Data extracted from a collection:

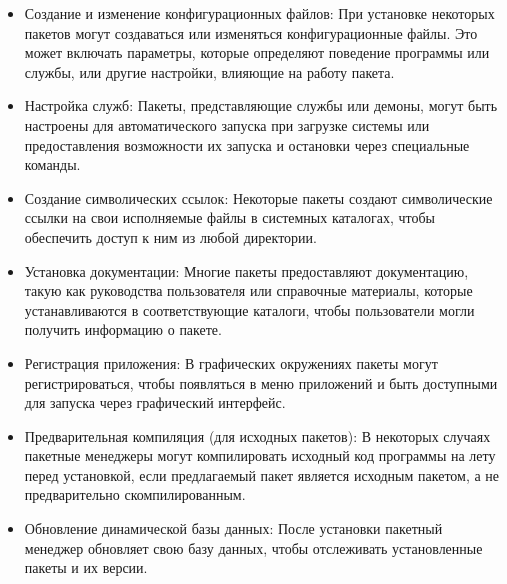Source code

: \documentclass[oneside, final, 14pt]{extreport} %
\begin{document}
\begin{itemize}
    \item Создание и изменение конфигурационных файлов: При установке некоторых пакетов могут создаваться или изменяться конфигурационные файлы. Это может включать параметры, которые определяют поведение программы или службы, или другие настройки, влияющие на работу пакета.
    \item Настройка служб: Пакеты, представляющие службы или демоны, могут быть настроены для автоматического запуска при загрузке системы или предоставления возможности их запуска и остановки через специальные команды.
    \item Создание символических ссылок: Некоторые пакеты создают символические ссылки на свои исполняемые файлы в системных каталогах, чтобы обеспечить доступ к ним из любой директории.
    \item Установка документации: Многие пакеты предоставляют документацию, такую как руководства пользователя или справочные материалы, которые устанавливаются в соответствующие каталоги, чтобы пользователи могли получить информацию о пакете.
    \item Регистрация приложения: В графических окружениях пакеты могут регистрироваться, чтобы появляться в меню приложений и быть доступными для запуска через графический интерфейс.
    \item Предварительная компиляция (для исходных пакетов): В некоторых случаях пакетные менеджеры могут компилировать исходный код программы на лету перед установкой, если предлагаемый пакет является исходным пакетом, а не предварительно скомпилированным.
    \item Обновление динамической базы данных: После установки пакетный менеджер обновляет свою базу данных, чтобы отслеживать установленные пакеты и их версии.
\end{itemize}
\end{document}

---

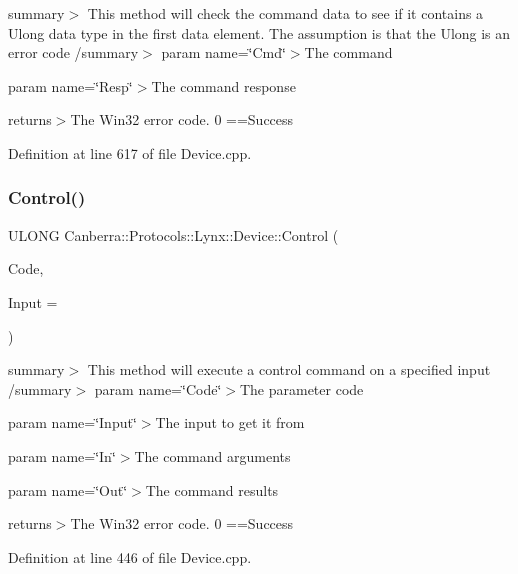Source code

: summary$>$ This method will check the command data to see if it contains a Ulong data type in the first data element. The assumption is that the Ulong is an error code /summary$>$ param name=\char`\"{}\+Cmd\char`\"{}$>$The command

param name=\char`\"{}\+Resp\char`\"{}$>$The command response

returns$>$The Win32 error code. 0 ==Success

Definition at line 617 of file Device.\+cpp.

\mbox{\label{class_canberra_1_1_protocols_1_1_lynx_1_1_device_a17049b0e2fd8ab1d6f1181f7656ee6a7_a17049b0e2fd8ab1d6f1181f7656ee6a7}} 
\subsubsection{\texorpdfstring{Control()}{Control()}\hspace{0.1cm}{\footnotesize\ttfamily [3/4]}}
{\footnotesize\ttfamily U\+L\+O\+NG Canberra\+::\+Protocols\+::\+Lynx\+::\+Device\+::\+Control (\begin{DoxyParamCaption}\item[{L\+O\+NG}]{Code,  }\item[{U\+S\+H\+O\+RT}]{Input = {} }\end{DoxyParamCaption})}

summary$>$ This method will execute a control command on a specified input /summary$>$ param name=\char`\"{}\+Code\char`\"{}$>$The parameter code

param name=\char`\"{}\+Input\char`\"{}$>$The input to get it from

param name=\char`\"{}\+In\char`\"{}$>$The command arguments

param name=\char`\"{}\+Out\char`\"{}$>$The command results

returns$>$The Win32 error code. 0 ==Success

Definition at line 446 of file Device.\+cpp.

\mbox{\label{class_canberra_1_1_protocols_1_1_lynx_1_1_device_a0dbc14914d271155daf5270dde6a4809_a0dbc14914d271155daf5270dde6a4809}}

EXERCISE PROMPT: Print exactly the lines above, between the one holding "информацию о пакете." and the one holding "через графический интерфейс.", inclusive, and nothing besides.

RESPONSE:
    \item Установка документации: Многие пакеты предоставляют документацию, такую как руководства пользователя или справочные материалы, которые устанавливаются в соответствующие каталоги, чтобы пользователи могли получить информацию о пакете.
    \item Регистрация приложения: В графических окружениях пакеты могут регистрироваться, чтобы появляться в меню приложений и быть доступными для запуска через графический интерфейс.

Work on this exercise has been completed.